• Exercise aim: Extract all lines that hold "Offender" from the records below.

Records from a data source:
————————

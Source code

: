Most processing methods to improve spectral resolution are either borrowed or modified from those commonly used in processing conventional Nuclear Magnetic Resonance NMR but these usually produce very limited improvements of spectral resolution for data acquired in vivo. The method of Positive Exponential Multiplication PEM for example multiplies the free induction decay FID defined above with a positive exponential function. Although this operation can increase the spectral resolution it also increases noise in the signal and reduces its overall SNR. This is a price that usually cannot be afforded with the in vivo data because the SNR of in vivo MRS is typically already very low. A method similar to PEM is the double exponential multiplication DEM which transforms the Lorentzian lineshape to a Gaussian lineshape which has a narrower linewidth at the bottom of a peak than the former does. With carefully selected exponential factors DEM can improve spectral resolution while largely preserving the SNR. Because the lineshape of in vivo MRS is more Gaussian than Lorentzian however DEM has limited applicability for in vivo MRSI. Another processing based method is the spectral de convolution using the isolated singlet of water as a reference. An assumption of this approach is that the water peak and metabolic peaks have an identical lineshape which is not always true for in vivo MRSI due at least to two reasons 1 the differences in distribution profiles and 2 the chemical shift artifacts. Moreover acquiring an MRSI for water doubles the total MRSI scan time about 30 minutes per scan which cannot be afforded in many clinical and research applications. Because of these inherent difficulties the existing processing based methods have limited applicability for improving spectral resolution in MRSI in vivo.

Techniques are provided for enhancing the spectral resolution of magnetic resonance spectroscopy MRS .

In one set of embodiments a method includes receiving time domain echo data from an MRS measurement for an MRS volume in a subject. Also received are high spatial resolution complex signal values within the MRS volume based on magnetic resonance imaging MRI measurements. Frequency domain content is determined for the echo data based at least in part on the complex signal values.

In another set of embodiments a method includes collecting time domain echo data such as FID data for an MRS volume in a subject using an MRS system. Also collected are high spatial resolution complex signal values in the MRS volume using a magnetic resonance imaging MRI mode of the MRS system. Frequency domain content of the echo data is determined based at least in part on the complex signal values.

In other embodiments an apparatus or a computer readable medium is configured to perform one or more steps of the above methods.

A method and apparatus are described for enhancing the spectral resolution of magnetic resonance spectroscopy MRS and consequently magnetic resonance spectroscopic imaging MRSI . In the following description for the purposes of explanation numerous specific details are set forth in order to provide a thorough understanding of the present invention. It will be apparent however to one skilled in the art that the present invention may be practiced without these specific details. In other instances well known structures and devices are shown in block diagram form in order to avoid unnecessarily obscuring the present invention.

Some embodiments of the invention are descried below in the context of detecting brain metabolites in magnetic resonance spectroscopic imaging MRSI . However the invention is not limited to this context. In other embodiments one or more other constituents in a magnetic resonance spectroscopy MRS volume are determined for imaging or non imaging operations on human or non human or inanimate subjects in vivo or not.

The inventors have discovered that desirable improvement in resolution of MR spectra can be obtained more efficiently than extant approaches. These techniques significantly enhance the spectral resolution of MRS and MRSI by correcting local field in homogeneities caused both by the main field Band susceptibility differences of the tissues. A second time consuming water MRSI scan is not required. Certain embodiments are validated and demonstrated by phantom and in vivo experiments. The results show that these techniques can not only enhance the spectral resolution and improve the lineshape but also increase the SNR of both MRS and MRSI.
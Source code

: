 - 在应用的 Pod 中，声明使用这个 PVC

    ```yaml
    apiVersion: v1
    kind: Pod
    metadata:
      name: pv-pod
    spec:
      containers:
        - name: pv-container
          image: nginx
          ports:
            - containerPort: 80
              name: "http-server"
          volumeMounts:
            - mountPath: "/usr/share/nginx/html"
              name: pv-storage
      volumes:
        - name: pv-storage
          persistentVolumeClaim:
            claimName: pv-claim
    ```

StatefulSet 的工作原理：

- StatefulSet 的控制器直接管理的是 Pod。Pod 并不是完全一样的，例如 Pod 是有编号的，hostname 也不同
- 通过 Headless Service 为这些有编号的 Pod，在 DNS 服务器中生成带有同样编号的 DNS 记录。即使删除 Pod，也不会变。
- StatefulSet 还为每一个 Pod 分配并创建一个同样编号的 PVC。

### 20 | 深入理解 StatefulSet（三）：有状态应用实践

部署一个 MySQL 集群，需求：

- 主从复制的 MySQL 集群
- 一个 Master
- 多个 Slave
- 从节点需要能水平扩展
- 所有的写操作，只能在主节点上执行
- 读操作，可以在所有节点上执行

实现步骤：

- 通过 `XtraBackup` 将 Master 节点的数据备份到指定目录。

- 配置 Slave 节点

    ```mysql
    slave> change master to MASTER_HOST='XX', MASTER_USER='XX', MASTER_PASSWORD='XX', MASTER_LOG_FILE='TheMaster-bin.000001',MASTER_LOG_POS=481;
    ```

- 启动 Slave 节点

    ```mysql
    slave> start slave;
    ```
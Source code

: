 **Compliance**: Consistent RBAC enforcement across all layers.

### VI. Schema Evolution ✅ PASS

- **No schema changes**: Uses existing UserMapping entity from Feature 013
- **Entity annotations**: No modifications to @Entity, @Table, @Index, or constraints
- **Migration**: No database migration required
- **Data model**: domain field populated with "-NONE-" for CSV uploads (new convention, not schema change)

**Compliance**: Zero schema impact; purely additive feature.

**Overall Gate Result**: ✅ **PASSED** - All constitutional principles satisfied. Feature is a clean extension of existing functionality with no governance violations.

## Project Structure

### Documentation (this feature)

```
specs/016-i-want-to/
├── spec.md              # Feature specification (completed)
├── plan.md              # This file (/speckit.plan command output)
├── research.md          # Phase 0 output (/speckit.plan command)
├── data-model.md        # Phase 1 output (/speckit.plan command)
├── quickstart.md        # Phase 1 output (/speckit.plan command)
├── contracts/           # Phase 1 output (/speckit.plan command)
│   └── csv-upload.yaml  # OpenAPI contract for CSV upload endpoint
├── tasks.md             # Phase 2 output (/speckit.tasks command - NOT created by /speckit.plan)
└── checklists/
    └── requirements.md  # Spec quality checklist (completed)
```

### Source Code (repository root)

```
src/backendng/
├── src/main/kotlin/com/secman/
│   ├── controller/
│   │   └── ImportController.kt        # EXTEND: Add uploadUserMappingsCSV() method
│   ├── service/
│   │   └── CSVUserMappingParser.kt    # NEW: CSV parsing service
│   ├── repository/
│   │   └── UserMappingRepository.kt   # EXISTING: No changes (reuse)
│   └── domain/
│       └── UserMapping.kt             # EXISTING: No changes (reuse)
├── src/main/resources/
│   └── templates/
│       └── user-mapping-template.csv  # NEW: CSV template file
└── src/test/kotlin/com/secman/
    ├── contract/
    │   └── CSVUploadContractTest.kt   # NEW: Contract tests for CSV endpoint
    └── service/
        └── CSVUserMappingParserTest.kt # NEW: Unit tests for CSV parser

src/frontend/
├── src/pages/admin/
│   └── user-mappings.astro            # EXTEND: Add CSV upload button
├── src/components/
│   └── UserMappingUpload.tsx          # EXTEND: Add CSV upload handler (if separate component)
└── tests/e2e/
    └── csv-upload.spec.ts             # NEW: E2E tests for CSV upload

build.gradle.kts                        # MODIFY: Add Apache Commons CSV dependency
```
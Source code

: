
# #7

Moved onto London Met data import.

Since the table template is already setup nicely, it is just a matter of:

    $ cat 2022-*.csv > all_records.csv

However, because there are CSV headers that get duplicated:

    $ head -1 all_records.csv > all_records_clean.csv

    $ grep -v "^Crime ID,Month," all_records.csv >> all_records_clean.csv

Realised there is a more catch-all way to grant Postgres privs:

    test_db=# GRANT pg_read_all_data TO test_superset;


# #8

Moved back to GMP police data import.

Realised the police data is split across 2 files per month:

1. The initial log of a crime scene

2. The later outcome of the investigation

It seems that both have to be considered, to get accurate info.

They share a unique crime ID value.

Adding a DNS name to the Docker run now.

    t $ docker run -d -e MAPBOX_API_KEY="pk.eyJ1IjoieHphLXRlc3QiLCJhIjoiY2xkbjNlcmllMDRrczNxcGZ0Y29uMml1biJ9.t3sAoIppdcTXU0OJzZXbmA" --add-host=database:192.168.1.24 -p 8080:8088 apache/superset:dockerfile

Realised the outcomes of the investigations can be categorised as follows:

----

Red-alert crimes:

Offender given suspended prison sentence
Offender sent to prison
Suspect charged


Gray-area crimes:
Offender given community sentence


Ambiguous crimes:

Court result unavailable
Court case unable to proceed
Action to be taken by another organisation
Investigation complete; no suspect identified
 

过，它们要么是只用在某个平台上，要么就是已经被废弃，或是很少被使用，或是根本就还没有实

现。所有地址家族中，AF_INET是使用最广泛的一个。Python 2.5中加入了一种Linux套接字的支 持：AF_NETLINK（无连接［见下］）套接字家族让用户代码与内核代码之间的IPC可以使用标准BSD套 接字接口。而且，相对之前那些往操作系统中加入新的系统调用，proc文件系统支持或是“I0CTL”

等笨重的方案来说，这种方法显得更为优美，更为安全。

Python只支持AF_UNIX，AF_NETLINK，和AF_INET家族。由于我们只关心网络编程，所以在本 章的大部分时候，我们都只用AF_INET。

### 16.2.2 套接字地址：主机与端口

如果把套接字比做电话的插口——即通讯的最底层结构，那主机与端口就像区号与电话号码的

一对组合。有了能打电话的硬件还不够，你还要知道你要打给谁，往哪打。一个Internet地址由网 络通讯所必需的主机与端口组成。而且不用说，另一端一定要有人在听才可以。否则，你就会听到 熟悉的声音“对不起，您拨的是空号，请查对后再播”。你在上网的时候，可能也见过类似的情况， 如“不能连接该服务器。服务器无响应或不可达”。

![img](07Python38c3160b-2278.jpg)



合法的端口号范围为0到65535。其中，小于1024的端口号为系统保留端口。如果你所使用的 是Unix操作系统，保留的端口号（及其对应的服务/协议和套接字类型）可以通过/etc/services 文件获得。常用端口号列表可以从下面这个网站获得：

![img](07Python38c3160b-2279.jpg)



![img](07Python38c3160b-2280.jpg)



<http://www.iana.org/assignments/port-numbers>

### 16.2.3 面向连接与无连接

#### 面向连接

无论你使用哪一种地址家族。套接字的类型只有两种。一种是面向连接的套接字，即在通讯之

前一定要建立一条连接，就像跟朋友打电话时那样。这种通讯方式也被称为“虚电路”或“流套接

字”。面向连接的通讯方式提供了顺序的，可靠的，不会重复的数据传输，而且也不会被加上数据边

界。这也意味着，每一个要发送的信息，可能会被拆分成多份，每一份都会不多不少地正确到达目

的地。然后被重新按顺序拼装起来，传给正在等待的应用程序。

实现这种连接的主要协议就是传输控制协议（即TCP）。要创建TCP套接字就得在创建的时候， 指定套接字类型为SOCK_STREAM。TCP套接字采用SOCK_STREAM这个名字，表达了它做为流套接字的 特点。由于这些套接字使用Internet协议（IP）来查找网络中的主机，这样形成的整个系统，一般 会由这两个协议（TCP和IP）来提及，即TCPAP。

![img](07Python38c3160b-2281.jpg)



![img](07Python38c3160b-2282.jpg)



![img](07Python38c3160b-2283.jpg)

————————

• Answer below:
Offender given suspended prison sentence
Offender sent to prison
Offender given community sentence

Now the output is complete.